And of course, once we spend all that time doing those things - Jesus has already moved on to another town. He may not come this way again; we missed him. But at least we have not behaved impulsively, made decisions out of our passions rather than from our reason. So we go back to the nets. Education, sophistication does that to people.

What if the calling of these disciples happened exactly the way Mark tells it? What if their following Jesus was an act of impulse, a decision of the moment, based on some mysterious act of passion without adequate information, without careful consideration of the alternatives? "And at once they left their nets and followed him .. And at once he called them and they left their father .. followed him."

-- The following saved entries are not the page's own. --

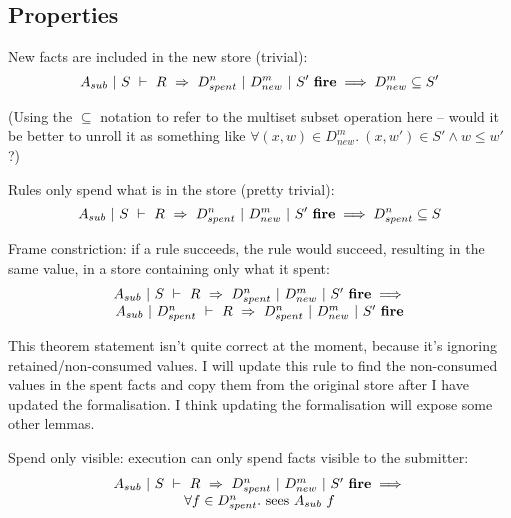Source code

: 


\subsection{Properties}


\begin{lemma}
New facts are included in the new store (trivial):
$$
A_{sub}~|~S~\vdash~R~\Rightarrow~D_{spent}^n~|~D_{new}^m~|~S'~\textbf{fire}
\implies
D_{new}^m \subseteq S'
$$
\end{lemma}
(Using the $\subseteq$ notation to refer to the multiset subset operation here -- would it be better to unroll it as something like $\forall (x,w) \in D_{new}^m.\ (x,w') \in S' \wedge w \le w'$ ?)

\begin{lemma}
Rules only spend what is in the store (pretty trivial):
$$
A_{sub}~|~S~\vdash~R~\Rightarrow~D_{spent}^n~|~D_{new}^m~|~S'~\textbf{fire}
\implies
D_{spent}^n \subseteq S
$$
\end{lemma}

\begin{theorem}
Frame constriction: if a rule succeeds, the rule would succeed, resulting in the same value, in a store containing only what it spent:
$$
\begin{array}{c}
A_{sub}~|~S~\vdash~R~\Rightarrow~D_{spent}^n~|~D_{new}^m~|~S'~\textbf{fire}
\implies \\
A_{sub}~|~D_{spent}^n~\vdash~R~\Rightarrow~D_{spent}^n~|~D_{new}^m~|~S'~\textbf{fire}
\end{array}
$$
\end{theorem}
This theorem statement isn't quite correct at the moment, because it's ignoring retained/non-consumed values. I will update this rule to find the non-consumed values in the spent facts and copy them from the original store after I have updated the formalisation. I think updating the formalisation will expose some other lemmas.

\begin{theorem}
Spend only visible: execution can only spend facts visible to the submitter:
$$
\begin{array}{c}
A_{sub}~|~S~\vdash~R~\Rightarrow~D_{spent}^n~|~D_{new}^m~|~S'~\textbf{fire}
\implies \\
\forall f \in D_{spent}^n.\ \textrm{sees}~ A_{sub}~ f
\end{array}
$$
\end{theorem}

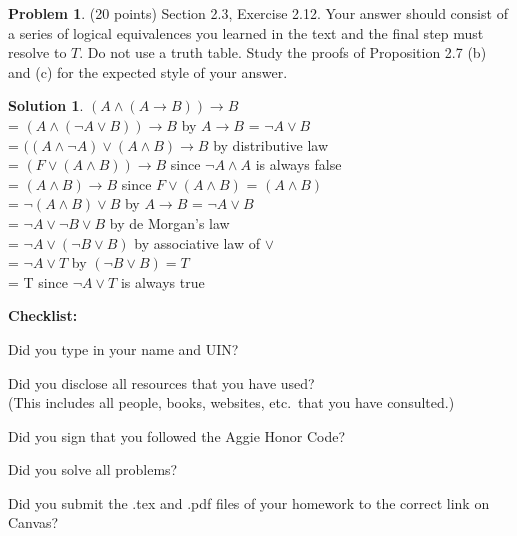 \documentclass{article}
\theoremstyle{definition}
\newtheorem{problem}{Problem}
\newtheorem*{solution}{Solution}
\newcommand{\checklist}{\noindent\textbf{Checklist:}
\begin{compactitem}[$\Box$] 
\item Did you type in your name and UIN? 
\item Did you disclose all resources that you have used? \\
(This includes all people, books, websites, etc.\ that you have consulted.)
\item Did you sign that you followed the Aggie Honor Code? 
\item Did you solve all problems? 
\item Did you submit the .tex and .pdf files of your homework to the correct link on Canvas? 
\end{compactitem}
}
\begin{document}
\begin{problem} (20 points) Section 2.3, Exercise 2.12.
Your answer should consist of a series of logical equivalences 
you learned in the text and the final step must resolve to $T$.
Do not use a truth table.  Study the proofs of Proposition 2.7 (b) and (c) 
for the expected style of your answer.
\end{problem}
\begin{solution} 
$(A \land (A \to B)) \to B$ \\
= $(A \land (\lnot A \lor B)) \to B$ by $A \to B$ = $\lnot A \lor B$ \\
= $((A \land \lnot A) \lor (A \land B) \to B$ by distributive law \\
= $(F \lor (A \land B)) \to B$ since $\lnot A \land A$ is always false \\
= $(A \land B) \to B$ since $F \lor (A \land B)$ = $(A \land B)$ \\
= $\lnot(A \land B) \lor B$ by $A \to B$ = $\lnot A \lor B$ \\
= $\lnot A \lor \lnot B \lor B$ by de Morgan's law \\
= $\lnot A \lor (\lnot B\lor B)$ by associative law of $\lor$ \\
= $\lnot A \lor T$ by $(\lnot B\lor B) = T$ \\
= T since $\lnot A \lor T$ is always true

\end{solution}

\goodbreak
\checklist
\end{document}
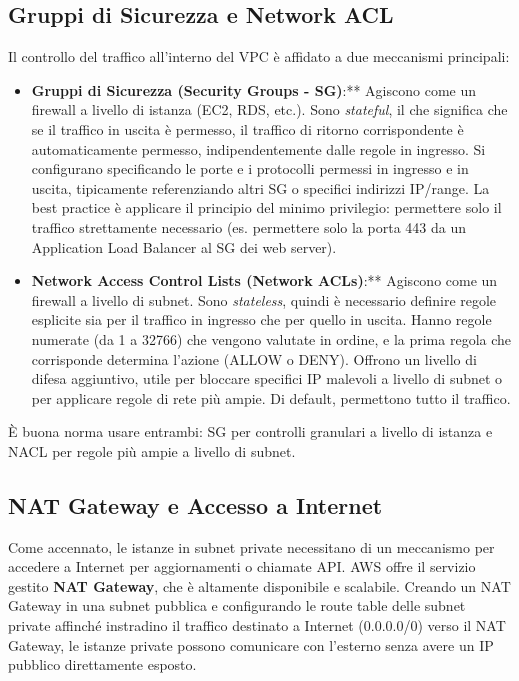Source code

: \subsection{Gruppi di Sicurezza e Network ACL}
\label{subsec:sg-nacl}
Il controllo del traffico all'interno del VPC è affidato a due meccanismi principali:
\begin{itemize}
    \item \textbf{Gruppi di Sicurezza (Security Groups - SG)}:** Agiscono come un firewall a livello di istanza (EC2, RDS, etc.). Sono \textit{stateful}, il che significa che se il traffico in uscita è permesso, il traffico di ritorno corrispondente è automaticamente permesso, indipendentemente dalle regole in ingresso. Si configurano specificando le porte e i protocolli permessi in ingresso e in uscita, tipicamente referenziando altri SG o specifici indirizzi IP/range. La best practice è applicare il principio del minimo privilegio: permettere solo il traffico strettamente necessario (es. permettere solo la porta 443 da un Application Load Balancer al SG dei web server).
    \item \textbf{Network Access Control Lists (Network ACLs)}:** Agiscono come un firewall a livello di subnet. Sono \textit{stateless}, quindi è necessario definire regole esplicite sia per il traffico in ingresso che per quello in uscita. Hanno regole numerate (da 1 a 32766) che vengono valutate in ordine, e la prima regola che corrisponde determina l'azione (ALLOW o DENY). Offrono un livello di difesa aggiuntivo, utile per bloccare specifici IP malevoli a livello di subnet o per applicare regole di rete più ampie. Di default, permettono tutto il traffico.
\end{itemize}
È buona norma usare entrambi: SG per controlli granulari a livello di istanza e NACL per regole più ampie a livello di subnet.

\subsection{NAT Gateway e Accesso a Internet}
\label{subsec:nat-gateway}
Come accennato, le istanze in subnet private necessitano di un meccanismo per accedere a Internet per aggiornamenti o chiamate API. AWS offre il servizio gestito \textbf{NAT Gateway}, che è altamente disponibile e scalabile. Creando un NAT Gateway in una subnet pubblica e configurando le route table delle subnet private affinché instradino il traffico destinato a Internet (0.0.0.0/0) verso il NAT Gateway, le istanze private possono comunicare con l'esterno senza avere un IP pubblico direttamente esposto.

Perhaps Mark is saying, in this terse account, that this is the way Jesus gets followed -- as an act of impulse, without all the facts, stumbling after an engaging figure whom we hardly even know, much less where he is going.

Our passage begins, "Now after John was arrested, Jesus came into Galilee, preaching the gospel of God ..." Do you see what Mark has done? The story begins with a subtle detail, a mere mention of the arrest of John the Baptist. The mission on which Jesus is launched is one of peril. John has been arrested. Soon he will be dead, his head on a platter. John is the forerunner so you know who will be next. And if they are doing that to John, well Jesus, who knows what they will do to your disciples? You had better think this thing over again.

"If you want to follow Jesus," remarked the activist priest Berigan, "you had better look good on wood." That’s what he was calling people to do. Reason provides plenty of reasons to avoid the cost of discipleship. What reasonable, careful, intelligent person would follow after that except as impulse, except as the pull of the Holy Spirit.

As a pastor, it almost never fails. When someone comes to tell me that he or she has decided to do something for God -- to follow, to give his or her life to something, someone, some great undertaking that is felt to be divinely ordained -- among the first words are, "I know you are going to think I am crazy but..."

They had been taught that only half-crazy people go out and stake their lives on an impulse, on a leading of God.

Jesus preached, "The time is fulfilled, the kingdom of God is at hand; repent ..., believe..." The time is fulfilled. In the New Testament, two Greek words are used for our word "time". One is chronos from which we get chronology - years, months, calendars, clocks, the steady, predictable tick-tock of time. That’s where most of us live for most of our lives. We get up and go to work or care for our family or go to school. Tomorrow, and tomorrow and tomorrow,

The other word for time is Kairos which means a special time, the right time, a time in which your whole life is caught up in a moment, everything crystallizes, and all hinges on whether you say yes or no. The preacher says only, "The time is fulfilled, and kingdom of God is at hand: ... Follow me..."

You are the one who needs to choose an answer!